Exercise: Match on the string "Serhal" in the entries below and return every matching line.

*** Opening Material supplied ***

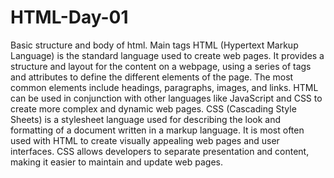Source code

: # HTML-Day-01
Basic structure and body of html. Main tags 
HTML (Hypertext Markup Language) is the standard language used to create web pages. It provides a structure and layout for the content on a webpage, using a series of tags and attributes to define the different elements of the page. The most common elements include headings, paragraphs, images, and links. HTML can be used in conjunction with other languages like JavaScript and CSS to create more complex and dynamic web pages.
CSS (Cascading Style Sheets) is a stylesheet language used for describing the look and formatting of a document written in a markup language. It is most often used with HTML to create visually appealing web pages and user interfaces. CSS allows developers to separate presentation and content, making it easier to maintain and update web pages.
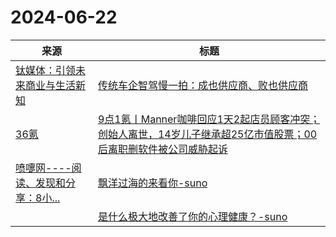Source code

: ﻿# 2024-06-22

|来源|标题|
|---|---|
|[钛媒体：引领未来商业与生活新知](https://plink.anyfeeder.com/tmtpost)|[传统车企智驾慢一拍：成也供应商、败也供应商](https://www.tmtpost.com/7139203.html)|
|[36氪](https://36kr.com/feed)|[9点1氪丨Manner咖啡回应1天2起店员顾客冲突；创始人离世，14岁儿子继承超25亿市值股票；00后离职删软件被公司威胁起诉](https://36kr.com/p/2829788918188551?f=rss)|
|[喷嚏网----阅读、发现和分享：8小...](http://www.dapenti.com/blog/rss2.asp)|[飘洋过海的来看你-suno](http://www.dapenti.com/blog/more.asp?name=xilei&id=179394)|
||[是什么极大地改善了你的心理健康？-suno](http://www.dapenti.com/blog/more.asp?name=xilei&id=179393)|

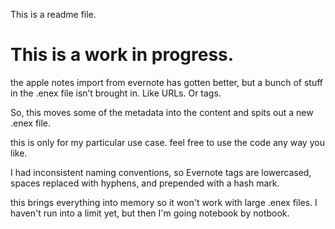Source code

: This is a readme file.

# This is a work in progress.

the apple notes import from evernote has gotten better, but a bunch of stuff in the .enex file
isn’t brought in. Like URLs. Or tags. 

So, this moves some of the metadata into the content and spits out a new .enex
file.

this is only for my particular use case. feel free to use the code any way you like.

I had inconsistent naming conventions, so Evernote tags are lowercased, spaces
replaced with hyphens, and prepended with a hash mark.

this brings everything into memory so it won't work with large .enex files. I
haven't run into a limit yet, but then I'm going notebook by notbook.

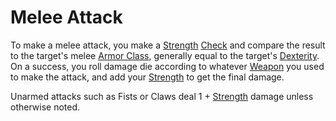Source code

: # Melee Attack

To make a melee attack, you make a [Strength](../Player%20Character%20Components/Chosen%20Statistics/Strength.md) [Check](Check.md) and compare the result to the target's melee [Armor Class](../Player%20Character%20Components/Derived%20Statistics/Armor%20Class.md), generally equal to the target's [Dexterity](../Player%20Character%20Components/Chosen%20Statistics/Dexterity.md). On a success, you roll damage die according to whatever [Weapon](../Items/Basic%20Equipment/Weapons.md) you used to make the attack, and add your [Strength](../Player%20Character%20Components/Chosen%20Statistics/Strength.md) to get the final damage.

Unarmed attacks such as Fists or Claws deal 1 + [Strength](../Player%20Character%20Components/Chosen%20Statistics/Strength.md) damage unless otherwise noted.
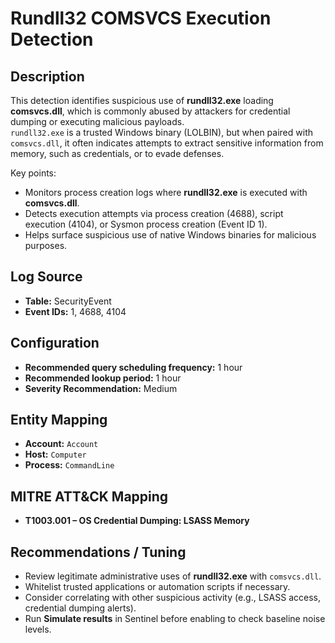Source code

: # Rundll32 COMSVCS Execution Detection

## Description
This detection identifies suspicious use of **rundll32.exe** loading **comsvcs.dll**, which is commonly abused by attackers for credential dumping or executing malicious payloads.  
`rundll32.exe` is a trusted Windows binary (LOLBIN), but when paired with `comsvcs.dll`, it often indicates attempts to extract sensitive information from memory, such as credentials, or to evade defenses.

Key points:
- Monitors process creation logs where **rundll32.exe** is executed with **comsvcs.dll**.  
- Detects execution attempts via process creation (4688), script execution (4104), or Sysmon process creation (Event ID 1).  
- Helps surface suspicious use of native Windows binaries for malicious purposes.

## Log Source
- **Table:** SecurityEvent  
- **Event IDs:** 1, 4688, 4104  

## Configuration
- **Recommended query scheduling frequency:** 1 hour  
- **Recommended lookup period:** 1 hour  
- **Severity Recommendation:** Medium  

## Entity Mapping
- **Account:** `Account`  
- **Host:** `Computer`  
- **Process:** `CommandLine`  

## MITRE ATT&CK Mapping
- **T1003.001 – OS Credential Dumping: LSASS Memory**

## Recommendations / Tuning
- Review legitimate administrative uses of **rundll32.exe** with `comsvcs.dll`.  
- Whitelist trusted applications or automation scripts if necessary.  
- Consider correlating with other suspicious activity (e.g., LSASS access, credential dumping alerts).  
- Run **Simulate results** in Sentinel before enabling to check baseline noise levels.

*** Closing Material supplied ***
*** Opening Material supplied ***

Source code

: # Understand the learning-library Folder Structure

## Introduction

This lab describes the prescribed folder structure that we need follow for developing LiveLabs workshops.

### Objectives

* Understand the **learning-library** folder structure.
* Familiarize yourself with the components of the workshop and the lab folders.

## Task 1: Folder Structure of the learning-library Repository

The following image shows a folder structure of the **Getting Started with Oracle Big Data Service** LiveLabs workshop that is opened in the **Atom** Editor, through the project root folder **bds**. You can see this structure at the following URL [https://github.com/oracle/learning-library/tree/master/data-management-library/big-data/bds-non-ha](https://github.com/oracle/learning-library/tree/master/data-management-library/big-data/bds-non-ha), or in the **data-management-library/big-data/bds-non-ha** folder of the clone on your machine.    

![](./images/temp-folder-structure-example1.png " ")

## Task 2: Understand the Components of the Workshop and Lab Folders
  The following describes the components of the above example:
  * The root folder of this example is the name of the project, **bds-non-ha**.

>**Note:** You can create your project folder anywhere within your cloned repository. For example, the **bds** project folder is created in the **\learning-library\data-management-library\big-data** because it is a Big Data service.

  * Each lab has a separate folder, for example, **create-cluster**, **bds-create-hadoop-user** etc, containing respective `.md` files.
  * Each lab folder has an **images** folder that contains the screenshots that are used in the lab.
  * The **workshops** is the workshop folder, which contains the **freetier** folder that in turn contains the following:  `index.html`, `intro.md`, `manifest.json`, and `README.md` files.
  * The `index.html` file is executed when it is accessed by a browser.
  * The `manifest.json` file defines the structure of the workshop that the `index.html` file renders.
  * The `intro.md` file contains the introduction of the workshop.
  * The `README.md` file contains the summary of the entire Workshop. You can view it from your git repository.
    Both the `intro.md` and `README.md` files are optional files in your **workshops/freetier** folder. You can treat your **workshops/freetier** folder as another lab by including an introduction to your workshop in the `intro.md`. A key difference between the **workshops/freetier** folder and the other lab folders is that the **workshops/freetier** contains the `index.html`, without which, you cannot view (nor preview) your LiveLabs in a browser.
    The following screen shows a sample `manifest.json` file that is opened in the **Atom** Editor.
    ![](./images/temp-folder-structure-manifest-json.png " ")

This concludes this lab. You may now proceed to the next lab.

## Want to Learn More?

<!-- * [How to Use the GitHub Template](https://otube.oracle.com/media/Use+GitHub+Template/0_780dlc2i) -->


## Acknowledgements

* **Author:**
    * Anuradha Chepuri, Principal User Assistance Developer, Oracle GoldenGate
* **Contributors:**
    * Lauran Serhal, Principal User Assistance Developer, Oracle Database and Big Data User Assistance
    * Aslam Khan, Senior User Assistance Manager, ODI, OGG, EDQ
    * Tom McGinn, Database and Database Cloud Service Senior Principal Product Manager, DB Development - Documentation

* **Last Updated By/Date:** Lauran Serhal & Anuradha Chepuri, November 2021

*** Closing Material supplied ***

Response below:
    * Lauran Serhal, Principal User Assistance Developer, Oracle Database and Big Data User Assistance
* **Last Updated By/Date:** Lauran Serhal & Anuradha Chepuri, November 2021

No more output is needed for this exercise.